In advanced epithelial ovarian cancer (AOC), lesser sac (LS) metastasis particularly to the supragastric LS (SGLS) may be overlooked, resulting in unrecognized residual disease. We aimed to identify the frequency, distribution, and predictors of LS metastasis using laparoscopic evaluation at laparotomy and perioperative surgical complications associated with evaluation and resection/ablation.

Methods

Prospective observational study in consecutive patients with AOC undergoing laparotomy for primary or interval cytoreductive surgery in 2 centers between November 2013 and December 2016.

Results

Of 182 AOC patients undergoing laparotomy, 150 were eligible for metastasis distribution analysis; 96/150 (64%) had LS metastasis with 90/150 (60%) involving the SGLS, including lesser omentum (47.3%), floor (42%), upper recess (24.6%), and caudate lobe (22.6%), with 62/90 (68.8%) being less than 1 cm in dimension.
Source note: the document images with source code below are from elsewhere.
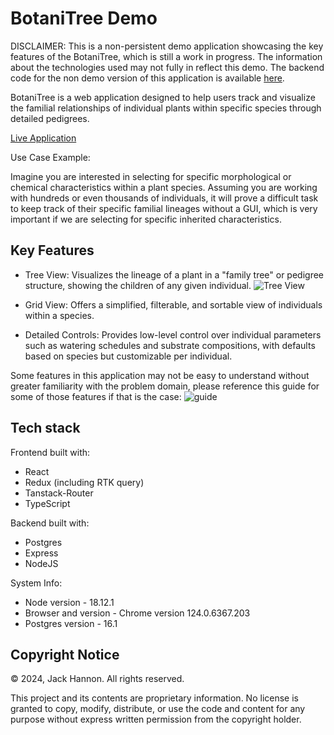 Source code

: # BotaniTree Demo
DISCLAIMER: This is a non-persistent demo application showcasing the key features of the BotaniTree, which is still a work in progress. The information about the technologies used may not fully in reflect this demo. The backend code for the non demo version of this application is available [here](https://github.com/jackhannon/BotaniTree-backend).

BotaniTree is a web application designed to help users track and visualize the familial relationships of individual plants within specific species through detailed pedigrees.

[Live Application](https://botanitree.up.railway.app/) 

Use Case Example:

Imagine you are interested in selecting for specific morphological or chemical characteristics within a plant species.
Assuming you are working with hundreds or even thousands of individuals, it will prove a difficult task to keep track 
of their specific familial lineages without a GUI, which is very important if we are selecting for specific inherited 
characteristics.

## Key Features

 - Tree View: Visualizes the lineage of a plant in a "family tree" or pedigree structure, showing the children of any given individual.
![Tree View](https://i.gyazo.com/83e1788cd815af940ed616ecac4e4beb.png)

 - Grid View: Offers a simplified, filterable, and sortable view of individuals within a species.

 - Detailed Controls: Provides low-level control over individual parameters such as watering schedules and substrate compositions, with defaults based on species but customizable per individual.


Some features in this application may not be easy to understand without greater familiarity with the problem domain, please reference this guide for some of those features if that is the case:
![guide](https://i.gyazo.com/da0934e1e41cb5036ab5a83f2539a0ed.png)

## Tech stack

Frontend built with:
 - React
 - Redux (including RTK query)
 - Tanstack-Router
 - TypeScript

Backend built with:
 - Postgres
 - Express
 - NodeJS

System Info:
 - Node version - 18.12.1
 - Browser and version - Chrome version 124.0.6367.203
 - Postgres version - 16.1

## Copyright Notice

© 2024, Jack Hannon. All rights reserved.

This project and its contents are proprietary information. No license is granted to copy, modify, distribute, or use the code and content for any purpose without express written permission from the copyright holder.
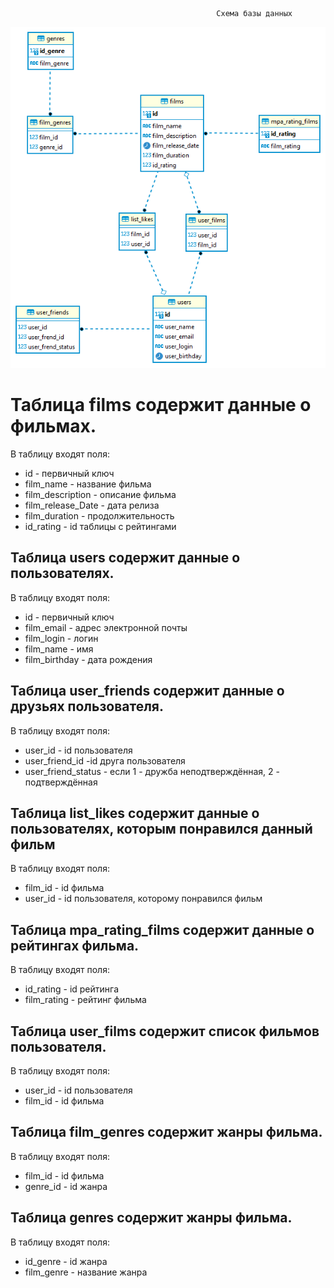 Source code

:                                                  Схема базы данных
![postgres - public.png](postgres%20-%20public.png)
# Таблица films содержит данные о фильмах.
В таблицу входят поля:

- id - первичный ключ
- film_name - название фильма
- film_description - описание фильма
- film_release_Date - дата релиза
- film_duration - продолжительность
- id_rating - id  таблицы с рейтингами

## Таблица users содержит данные о пользователях.
В таблицу входят поля:

- id - первичный ключ
- film_email - адрес электронной почты
- film_login - логин
- film_name - имя
- film_birthday - дата рождения

## Таблица user_friends содержит данные о друзьях пользователя.
В таблицу входят поля:

- user_id - id пользователя
- user_friend_id -id друга пользователя
- user_friend_status - если 1 - дружба неподтверждённая, 2 - подтверждённая


## Таблица list_likes содержит данные о пользователях, которым понравился данный фильм
В таблицу входят поля:

- film_id - id фильма
- user_id - id пользователя, которому понравился фильм

## Таблица mpa_rating_films содержит данные о рейтингах фильма.
В таблицу входят поля:

- id_rating - id рейтинга
- film_rating - рейтинг фильма

## Таблица user_films содержит список фильмов пользователя.
В таблицу входят поля:

- user_id - id пользователя
- film_id - id фильма

## Таблица film_genres содержит жанры фильма.
В таблицу входят поля:

- film_id - id фильма
- genre_id - id жанра

## Таблица genres содержит жанры фильма.
В таблицу входят поля:

- id_genre - id жанра
- film_genre - название жанра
Of 144 undergoing cytoreductive surgery, 92 (64%) had LS metastasis, which was completely resected/ablated in 77/92 (83.6%).

Results

The strongest multivariate predictors of LS metastasis were involvement of Morison pouch (P < 0.001) and peritoneal cancer index of 17 or greater (P < 0.001). The LS metastasis was significantly associated with diaphragmatic surgery (84% vs 54%), cholecystectomy (33% vs 2%), splenectomy (50% vs 14%), retroperitoneal nodal metastasis (75% vs 49%), and surgical complexity score of 8 or higher (75% vs 35%). Morbidity related to treatment of LS metastasis was minimal.

Conclusions

Lesser sac metastasis and SGLS metastasis are present in almost two thirds of cases of AOC and often small in size. Systematic exploration is necessary to detect and treat metastases to LS to prevent unrecognized incomplete cytoreduction.